# [WHAT IS REQUIRED]
When scanning the data, count every line with "Protected" in it, and report only the resulting number.

[Opening DATA RECORDS section]

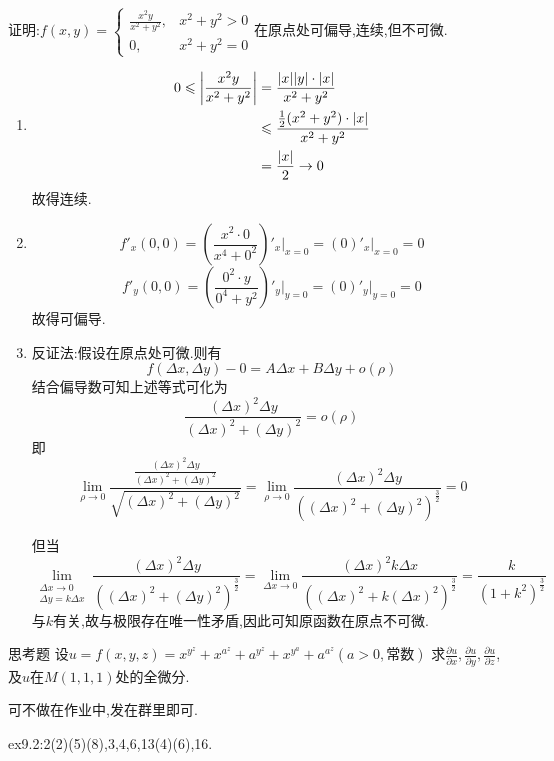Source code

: \begin{example}
    证明:$f(x,y)=\begin{cases}
    \frac{x^2y}{x^2+y^2},&x^2+y^2>0\\
    0,&x^2+y^2=0
    \end{cases}$在原点处可偏导,连续,但不可微.
\end{example}
\begin{solution}
    \begin{enumerate}
        \item \begin{align*}
            0\leqslant\left|\frac{x^2y}{x^2+y^2}\right|
            &=\frac{|x||y|\cdot |x|}{x^2+y^2}\\
            &\leqslant\frac{\frac{1}{2}(x^2+y^2)\cdot |x|}{x^2+y^2}\\
            &=\frac{|x|}{2}\to 0
        \end{align*}
        故得连续.
        \item $$f'_x(0,0)=(\frac{x^2\cdot0}{x^4+0^2})'_x\bigg|_{x=0}=(0)'_x|_{x=0}=0$$
        $$f'_y(0,0)=(\frac{0^2\cdot y}{0^4+y^2})'_y\bigg|_{y=0}=(0)'_y\bigg|_{y=0}=0$$
        故得可偏导.
        \item 反证法:假设在原点处可微.则有$$f(\Delta x,\Delta y)-0=A\Delta x+B\Delta y+o(\rho)$$
        结合偏导数可知上述等式可化为
        $$\frac{(\Delta x)^2\Delta y}{(\Delta x)^2+(\Delta y)^2}=o(\rho)$$
        即$$\lim_{\rho \to 0}\frac{\frac{(\Delta x)^2\Delta y}{(\Delta x)^2+(\Delta y)^2}}{\sqrt{(\Delta x)^2+(\Delta y)^2}}=\lim_{\rho \to 0}\frac{(\Delta x)^2\Delta y}{((\Delta x)^2+(\Delta y)^2)^\frac{3}{2}}=0$$

        但当$$\lim_{\substack{\Delta x\to 0\\\Delta y=k\Delta x}}\frac{(\Delta x)^2\Delta y}{((\Delta x)^2+(\Delta y)^2)^\frac{3}{2}}=\lim_{\Delta x\to 0}\frac{(\Delta x)^2k\Delta x}{((\Delta x)^2+k(\Delta x)^2)^\frac{3}{2}}=\frac{k}{(1+k^2)^{\frac{3}{2}}}$$与$k$有关,故与极限存在唯一性矛盾,因此可知原函数在原点不可微.
    \end{enumerate}
\end{solution}

\begin{example}{思考题}
    设$u=f(x,y,z)=x^{y^z}+x^{a^z}+a^{y^z}+x^{y^a}+a^{a^z}(a>0,\text{常数})$
    求$\frac{\partial u}{\partial x},\frac{\partial u}{\partial y},\frac{\partial u}{\partial z}$,及$u$在$M(1,1,1)$处的全微分.
\end{example}
可不做在作业中,发在群里即可.

\begin{homework} 
    ex9.2:2(2)(5)(8),3,4,6,13(4)(6),16.
\end{homework}
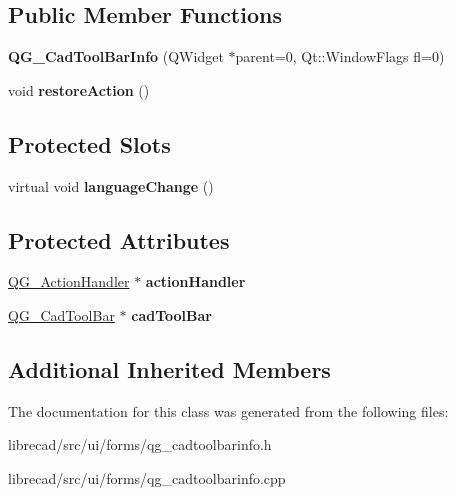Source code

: \subsection*{Public Member Functions}
\begin{DoxyCompactItemize}
\item 
\hypertarget{classQG__CadToolBarInfo_a91b38525ef98d7c867770793ea2fee6d}{{\bfseries Q\-G\-\_\-\-Cad\-Tool\-Bar\-Info} (Q\-Widget $\ast$parent=0, Qt\-::\-Window\-Flags fl=0)}\label{classQG__CadToolBarInfo_a91b38525ef98d7c867770793ea2fee6d}

\item 
\hypertarget{classQG__CadToolBarInfo_aaf42d9366518fcfcde5b27998adc7685}{void {\bfseries restore\-Action} ()}\label{classQG__CadToolBarInfo_aaf42d9366518fcfcde5b27998adc7685}

\end{DoxyCompactItemize}
\subsection*{Protected Slots}
\begin{DoxyCompactItemize}
\item 
\hypertarget{classQG__CadToolBarInfo_ae3a8ffd6a723857aeef4347b5a8a606c}{virtual void {\bfseries language\-Change} ()}\label{classQG__CadToolBarInfo_ae3a8ffd6a723857aeef4347b5a8a606c}

\end{DoxyCompactItemize}
\subsection*{Protected Attributes}
\begin{DoxyCompactItemize}
\item 
\hypertarget{classQG__CadToolBarInfo_ae00e66883fc16a3b12108bd6dca6401c}{\hyperlink{classQG__ActionHandler}{Q\-G\-\_\-\-Action\-Handler} $\ast$ {\bfseries action\-Handler}}\label{classQG__CadToolBarInfo_ae00e66883fc16a3b12108bd6dca6401c}

\item 
\hypertarget{classQG__CadToolBarInfo_abf242dfc4736d31d152a4dade369aa15}{\hyperlink{classQG__CadToolBar}{Q\-G\-\_\-\-Cad\-Tool\-Bar} $\ast$ {\bfseries cad\-Tool\-Bar}}\label{classQG__CadToolBarInfo_abf242dfc4736d31d152a4dade369aa15}

\end{DoxyCompactItemize}
\subsection*{Additional Inherited Members}


The documentation for this class was generated from the following files\-:\begin{DoxyCompactItemize}
\item 
librecad/src/ui/forms/qg\-\_\-cadtoolbarinfo.\-h\item 
librecad/src/ui/forms/qg\-\_\-cadtoolbarinfo.\-cpp\end{DoxyCompactItemize}
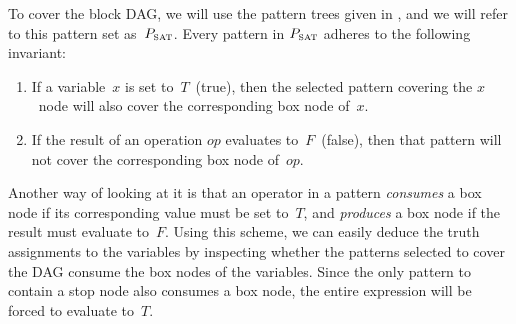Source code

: %
%        
%
%        
%
%
%      
%
%

\def\mPSat{P_\text{\smaller SAT}}%

To cover the \gls{block DAG}, we will use the \glspl{pattern tree} given in
, and we will refer to this \gls{pattern set}
as~$\mPSat$.
%
 Every \gls{pattern} in $\mPSat$ adheres to the following
invariant:
\begin{enumerate}
  \item If a variable~$x$ is set to~$T$~(true), then the selected
    \gls{pattern} covering the $x$~\gls{node} will also cover the corresponding
    \gls{box node} of~$x$.
  \item If the result of an operation $\mathit{op}$ evaluates to~$F$~(false),
    then that \gls{pattern} will not cover the corresponding \gls{box node}
    of~$\mathit{op}$.
\end{enumerate}
Another way of looking at it is that an operator in a \gls{pattern}
\emph{consumes} a \gls{box node} if its corresponding value must be set to~$T$,
and \emph{produces} a \gls{box node} if the result must evaluate to~$F$.
%
Using
this scheme, we can easily deduce the truth assignments to the variables by
inspecting whether the \glspl{pattern} selected to cover the \gls{DAG} consume
the \glspl{box node} of the variables.
%
Since the only \gls{pattern} to contain a
\gls{stop node} also consumes a \gls{box node}, the entire expression will be
forced to evaluate to~$T$.

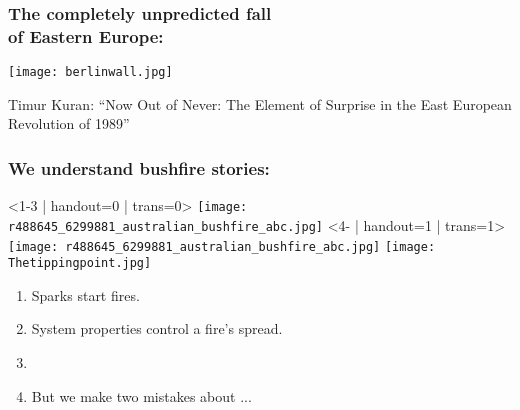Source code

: \begin{frame}
  \frametitle{The completely unpredicted fall\\ of Eastern Europe:}

  \texttt{[image: berlinwall.jpg]}

  {
    \small
    Timur Kuran:\cite{kuran1991a} 
    ``Now Out of Never: The Element of Surprise in the East European Revolution of 1989''
  }

\end{frame}



\begin{frame}
  \frametitle{We understand bushfire stories:}

  \begin{overprint}
    \onslide<1-3 | handout=0 | trans=0>
    \texttt{[image: r488645\_6299881\_australian\_bushfire\_abc.jpg]}
    \onslide<4- |  handout=1 | trans=1>
    \texttt{[image: r488645\_6299881\_australian\_bushfire\_abc.jpg]}
    \texttt{[image: Thetippingpoint.jpg]}
  \end{overprint}

  \begin{enumerate}
  \item<1-> 
    Sparks start fires.
  \item<2->
    System properties control a fire's spread.
   \item<3->[]
   \item<3-> 
     But we make two mistakes about ...
   \end{enumerate}



\end{frame}
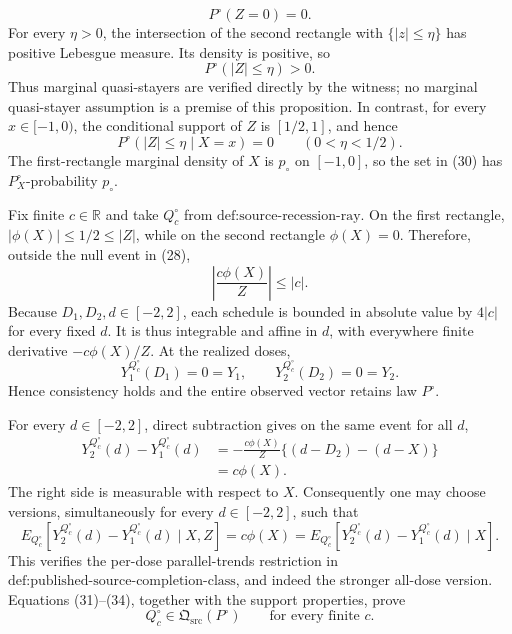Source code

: \[
P^{\circ}(Z=0)=0. \tag{28}
\]
For every \(\eta>0\), the intersection of the second rectangle with \(\{|z|\leq\eta\}\) has positive Lebesgue measure. Its density is positive, so
\[
P^{\circ}(|Z|\leq\eta)>0. \tag{29}
\]
Thus marginal quasi-stayers are verified directly by the witness; no marginal quasi-stayer assumption is a premise of this proposition. In contrast, for every \(x\in[-1,0)\), the conditional support of \(Z\) is \([1/2,1]\), and hence
\[
P^{\circ}(|Z|\leq\eta\mid X=x)=0
\qquad(0<\eta<1/2). \tag{30}
\]
The first-rectangle marginal density of \(X\) is \(p_{\circ}\) on \([-1,0]\), so the set in (30) has \(P_X^{\circ}\)-probability \(p_{\circ}\).

Fix finite \(c\in\mathbb R\) and take \(Q_c^{\circ}\) from \(\text{def:source-recession-ray}\). On the first rectangle, \(|\phi(X)|\leq1/2\leq|Z|\), while on the second rectangle \(\phi(X)=0\). Therefore, outside the null event in (28),
\[
\left|\frac{c\phi(X)}{Z}\right|\leq |c|. \tag{31}
\]
Because \(D_1,D_2,d\in[-2,2]\), each schedule is bounded in absolute value by \(4|c|\) for every fixed \(d\). It is thus integrable and affine in \(d\), with everywhere finite derivative \(-c\phi(X)/Z\). At the realized doses,
\[
Y_1^{Q_c^{\circ}}(D_1)=0=Y_1,
\qquad
Y_2^{Q_c^{\circ}}(D_2)=0=Y_2. \tag{32}
\]
Hence consistency holds and the entire observed vector retains law \(P^{\circ}\).

For every \(d\in[-2,2]\), direct subtraction gives on the same event for all \(d\),
\[
\begin{aligned}
Y_2^{Q_c^{\circ}}(d)-Y_1^{Q_c^{\circ}}(d)
&=-\frac{c\phi(X)}{Z}\{(d-D_2)-(d-X)\}\\
&=c\phi(X).
\end{aligned} \tag{33}
\]
The right side is measurable with respect to \(X\). Consequently one may choose versions, simultaneously for every \(d\in[-2,2]\), such that
\[
E_{Q_c^{\circ}}[Y_2^{Q_c^{\circ}}(d)-Y_1^{Q_c^{\circ}}(d)\mid X,Z]
=c\phi(X)
=E_{Q_c^{\circ}}[Y_2^{Q_c^{\circ}}(d)-Y_1^{Q_c^{\circ}}(d)\mid X]. \tag{34}
\]
This verifies the per-dose parallel-trends restriction in \(\text{def:published-source-completion-class}\), and indeed the stronger all-dose version. Equations (31)--(34), together with the support properties, prove
\[
Q_c^{\circ}\in\mathfrak Q_{\mathrm{src}}(P^{\circ})
\qquad\text{for every finite }c. \tag{35}
\]

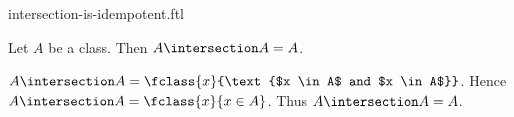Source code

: \documentclass{article}
\begin{document}
\begin{smodule}[creators={Marcel Schütz}]{intersection-is-idempotent.ftl}

  \begin{fproposition*}[label=5333724497444864]
    Let $A$ be a class.
    Then $A \intersection A = A$.
  \end{fproposition*}
  \begin{fproof}
    $A \intersection A = \fclass{x}{\text{$x \in A$ and $x \in A$}}$.
    Hence $A \intersection A = \fclass{x}{x \in A}$.
    Thus $A \intersection A = A$.
  \end{fproof}
\end{smodule}
\end{document}
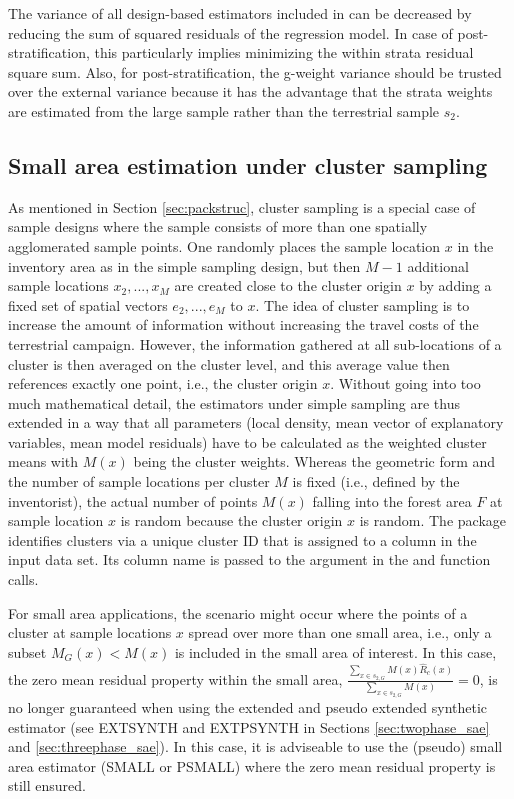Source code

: \documentclass[article]{jss}
\begin{document}
The variance of all design-based estimators included in  can be decreased by reducing the sum of squared residuals of the regression model. In case of post-stratification, this particularly implies minimizing the within strata residual square sum. Also, for post-stratification, the g-weight variance should be trusted over the external variance because it has the advantage that the strata weights are estimated from the large sample rather than the terrestrial sample $s_2$.

\subsection{Small area estimation under cluster sampling}

As mentioned in Section \ref{sec:packstruc}, cluster sampling is a special case of sample designs where the sample consists of more than one spatially agglomerated sample points. One randomly places the sample location $x$ in the inventory area as in the simple sampling design, but then $M-1$ additional sample locations $x_2,...,x_M$ are created close to the cluster origin $x$ by adding a fixed set of spatial vectors $e_2,...,e_M$ to $x$. The idea of cluster sampling is to increase the amount of information without increasing the travel costs of the terrestrial campaign. However, the information gathered at all sub-locations of a cluster is then averaged on the cluster level, and this average value then references exactly one point, i.e., the cluster origin $x$. Without going into too much mathematical detail, the estimators under simple sampling are thus extended in a way that all parameters (local density, mean vector of explanatory variables, mean model residuals) have to be calculated as the weighted cluster means with $M(x)$ being the cluster weights. Whereas the geometric form and the number of sample locations per cluster $M$ is fixed (i.e., defined by the inventorist), the actual number of points $M(x)$ falling into the forest area $F$ at sample location $x$ is random because the cluster origin $x$ is random. The  package identifies clusters via a unique cluster ID that is assigned to a column in the input data set. Its column name is passed to the argument  in the  and  function calls.

For small area applications, the scenario might occur where the points of a cluster at sample locations $x$ spread over more than one small area, i.e., only a subset $M_{G}(x) < M(x)$ is included in the small area of interest. In this case, the zero mean residual property within the small area, $\frac{\sum_{x \in s_{2,G}}M(x)\hat{R}_{c}(x)}{\sum_{x \in s_{2,G}}M(x)}=0$, is no longer guaranteed when using the extended and pseudo extended synthetic estimator (see EXTSYNTH and EXTPSYNTH in Sections \ref{sec:twophase_sae} and \ref{sec:threephase_sae}). In this case, it is adviseable to use the (pseudo) small area estimator (SMALL or PSMALL) where the zero mean residual property is still ensured.
\end{document}
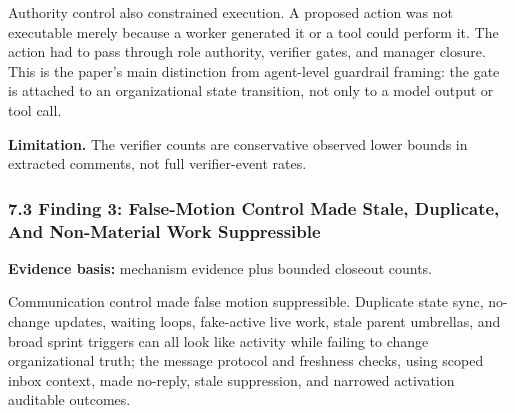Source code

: \documentclass[
]{article}
\begin{document}
Authority control also constrained execution. A proposed action was not executable merely because a worker generated it or a tool could perform it. The action had to pass through role authority, verifier gates, and manager closure. This is the paper's main distinction from agent-level guardrail framing: the gate is attached to an organizational state transition, not only to a model output or tool call.

\textbf{Limitation.} The verifier counts are conservative observed lower bounds in extracted comments, not full verifier-event rates.

\subsubsection{7.3 Finding 3: False-Motion Control Made Stale, Duplicate, And Non-Material Work Suppressible}\label{finding-3-false-motion-control-made-stale-duplicate-and-non-material-work-suppressible}

\textbf{Evidence basis:} mechanism evidence plus bounded closeout counts.

Communication control made false motion suppressible. Duplicate state sync, no-change updates, waiting loops, fake-active live work, stale parent umbrellas, and broad sprint triggers can all look like activity while failing to change organizational truth; the message protocol and freshness checks, using scoped inbox context, made no-reply, stale suppression, and narrowed activation auditable outcomes.
\end{document}
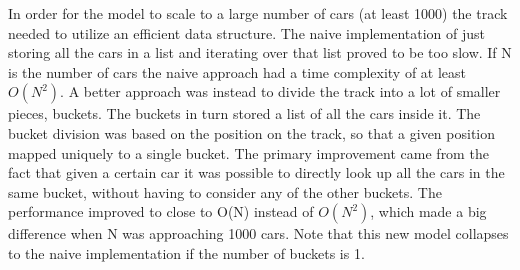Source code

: \documentclass[11pt,a4paper,twocolumn]{article}
\begin{document}
In order for the model to scale to a large number of cars (at least 1000) the track needed to utilize an efficient data structure. The naive implementation of just storing all the cars in a list and iterating over that list proved to be too slow. If N is the number of cars the naive approach had a time complexity of at least $O(N^2)$. A better approach was instead to divide the track into a lot of smaller pieces, buckets. The buckets in turn stored a list of all the cars inside it. The bucket division was based on the position on the track, so that a given position mapped uniquely to a single bucket. The primary improvement came from the fact that given a certain car it was possible to directly look up all the cars in the same bucket, without having to consider any of the other buckets. The performance improved to close to O(N) instead of $O(N^2)$, which made a big difference when N was approaching 1000 cars. Note that this new model collapses to the naive implementation if the number of buckets is 1.
\end{document}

[Closing DATA RECORDS section]

# [RESULT OF THE EXERCISE]
2